The economic data released on Friday, March 4, showed 30,000 more jobs were added in December and January than previously reported. Investors were also watching the non-farm employment figure, which measures the change in the number of employed people during the previous month, excluding the farming industry. The outcome was 242,000, much higher than the estimate of 195,000. The unemployment rate, however, remained unchanged from the previous month and matched the forecast.
These crucial numbers, which were much-awaited by investors, aren’t likely to lead to another rate hike at the Federal Reserve’s meeting next week. However, fear that the US economy was running into a recession was eased. The distant possibility of rising interest rates helped the non-interest–bearing precious metals like gold, which surged 0.99% to close at $1,270.70 per ounce. Gold touched its 13-month high of $1,280.70 per ounce on the same day.
ETFs and miners
Despite a few strong numbers from last week, rising interest rates seem distant, which helps not only gold but also other precious metals like silver, platinum, and palladium. These three metals rose 3.6%, 4.6%, and 3.8%, respectively, on Friday, March 4. The iShares Silver Trust (SLV) and the Global X Silver Miners ETF (SIL) rose 1.8% and 2%, respectively, on the same day.

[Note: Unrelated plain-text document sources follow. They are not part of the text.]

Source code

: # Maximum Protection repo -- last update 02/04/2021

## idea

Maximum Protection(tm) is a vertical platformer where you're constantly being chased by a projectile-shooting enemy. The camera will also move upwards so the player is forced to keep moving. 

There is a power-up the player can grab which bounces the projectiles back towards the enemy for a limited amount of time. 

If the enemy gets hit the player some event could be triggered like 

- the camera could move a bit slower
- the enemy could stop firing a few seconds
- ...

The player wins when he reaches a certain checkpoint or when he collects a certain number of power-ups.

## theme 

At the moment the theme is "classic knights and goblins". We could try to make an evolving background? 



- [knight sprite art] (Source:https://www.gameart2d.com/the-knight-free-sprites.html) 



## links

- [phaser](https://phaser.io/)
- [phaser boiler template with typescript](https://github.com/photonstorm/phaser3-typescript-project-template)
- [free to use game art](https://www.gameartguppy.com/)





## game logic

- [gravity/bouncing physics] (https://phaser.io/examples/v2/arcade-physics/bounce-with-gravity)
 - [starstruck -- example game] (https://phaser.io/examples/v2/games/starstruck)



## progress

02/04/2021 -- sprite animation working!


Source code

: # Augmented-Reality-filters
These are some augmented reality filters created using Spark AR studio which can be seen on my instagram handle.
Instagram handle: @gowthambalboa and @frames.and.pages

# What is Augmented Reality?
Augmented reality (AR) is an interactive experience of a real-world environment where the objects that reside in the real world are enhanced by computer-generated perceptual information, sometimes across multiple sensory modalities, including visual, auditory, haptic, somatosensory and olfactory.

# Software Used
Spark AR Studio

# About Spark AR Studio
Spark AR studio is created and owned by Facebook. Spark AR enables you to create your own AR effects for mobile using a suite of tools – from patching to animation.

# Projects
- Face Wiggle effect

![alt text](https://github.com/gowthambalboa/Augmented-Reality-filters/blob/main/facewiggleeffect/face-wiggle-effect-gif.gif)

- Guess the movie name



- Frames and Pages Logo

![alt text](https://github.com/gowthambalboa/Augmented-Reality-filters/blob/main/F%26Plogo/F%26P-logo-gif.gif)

Many mining-based shares rose on Friday due to the increase in the precious metals. The best-performing precious metal miners on Friday included Eldorado Gold Corporation (EGO), B2Gold (BTG), and First Majestic Silver Corporation (AG). These three stocks rose 7.1%, 7.7%, and 2.7%, respectively, on Friday. These three companies make up 6.4% of the VanEck Vectors Gold Miners ETF (GDX). GDX, however, fell 0.55% due to fall of most of the mining shares.